Requirement:
Down to the last line, retype each line of the entries exactly, starting with the one that contains "obtained using s\-Semaphore\-Take().".

*** Records Section Begins ***

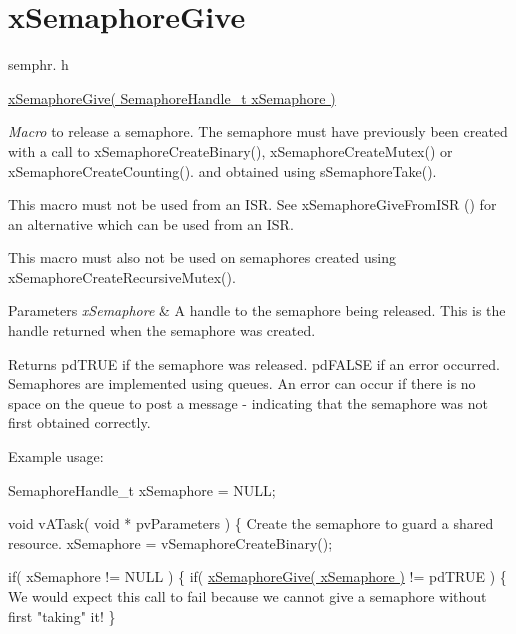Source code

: \hypertarget{group__xSemaphoreGive}{\section{x\-Semaphore\-Give}
\label{group__xSemaphoreGive}
}
semphr. h 
\begin{DoxyPre}\hyperlink{semphr_8h_aae55761cabfa9bf85c8f4430f78c0953}{xSemaphoreGive( SemaphoreHandle\_t xSemaphore )}\end{DoxyPre}


{\itshape Macro} to release a semaphore. The semaphore must have previously been created with a call to x\-Semaphore\-Create\-Binary(), x\-Semaphore\-Create\-Mutex() or x\-Semaphore\-Create\-Counting(). and obtained using s\-Semaphore\-Take().

This macro must not be used from an I\-S\-R. See x\-Semaphore\-Give\-From\-I\-S\-R () for an alternative which can be used from an I\-S\-R.

This macro must also not be used on semaphores created using x\-Semaphore\-Create\-Recursive\-Mutex().


\begin{DoxyParams}{Parameters}
{\em x\-Semaphore} & A handle to the semaphore being released. This is the handle returned when the semaphore was created.\\
\hline
\end{DoxyParams}
\begin{DoxyReturn}{Returns}
pd\-T\-R\-U\-E if the semaphore was released. pd\-F\-A\-L\-S\-E if an error occurred. Semaphores are implemented using queues. An error can occur if there is no space on the queue to post a message -\/ indicating that the semaphore was not first obtained correctly.
\end{DoxyReturn}
Example usage\-: 
\begin{DoxyPre}
 SemaphoreHandle\_t xSemaphore = NULL;\end{DoxyPre}



\begin{DoxyPre} void vATask( void * pvParameters )
 \{
Create the semaphore to guard a shared resource.
    xSemaphore = vSemaphoreCreateBinary();\end{DoxyPre}



\begin{DoxyPre}    if( xSemaphore != NULL )
    \{
        if( \hyperlink{semphr_8h_aae55761cabfa9bf85c8f4430f78c0953}{xSemaphoreGive( xSemaphore )} != pdTRUE )
        \{
We would expect this call to fail because we cannot give
a semaphore without first "taking" it!
        \}\end{DoxyPre}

*** Records Section Ends ***

Task result:
{\itshape Macro} to release a semaphore. The semaphore must have previously been created with a call to x\-Semaphore\-Create\-Binary(), x\-Semaphore\-Create\-Mutex() or x\-Semaphore\-Create\-Counting(). and obtained using s\-Semaphore\-Take().

This macro must not be used from an I\-S\-R. See x\-Semaphore\-Give\-From\-I\-S\-R () for an alternative which can be used from an I\-S\-R.

This macro must also not be used on semaphores created using x\-Semaphore\-Create\-Recursive\-Mutex().


\begin{DoxyParams}{Parameters}
{\em x\-Semaphore} & A handle to the semaphore being released. This is the handle returned when the semaphore was created.\\
\hline
\end{DoxyParams}
\begin{DoxyReturn}{Returns}
pd\-T\-R\-U\-E if the semaphore was released. pd\-F\-A\-L\-S\-E if an error occurred. Semaphores are implemented using queues. An error can occur if there is no space on the queue to post a message -\/ indicating that the semaphore was not first obtained correctly.
\end{DoxyReturn}
Example usage\-: 
\begin{DoxyPre}
 SemaphoreHandle\_t xSemaphore = NULL;\end{DoxyPre}



\begin{DoxyPre} void vATask( void * pvParameters )
 \{
Create the semaphore to guard a shared resource.
    xSemaphore = vSemaphoreCreateBinary();\end{DoxyPre}



\begin{DoxyPre}    if( xSemaphore != NULL )
    \{
        if( \hyperlink{semphr_8h_aae55761cabfa9bf85c8f4430f78c0953}{xSemaphoreGive( xSemaphore )} != pdTRUE )
        \{
We would expect this call to fail because we cannot give
a semaphore without first "taking" it!
        \}\end{DoxyPre}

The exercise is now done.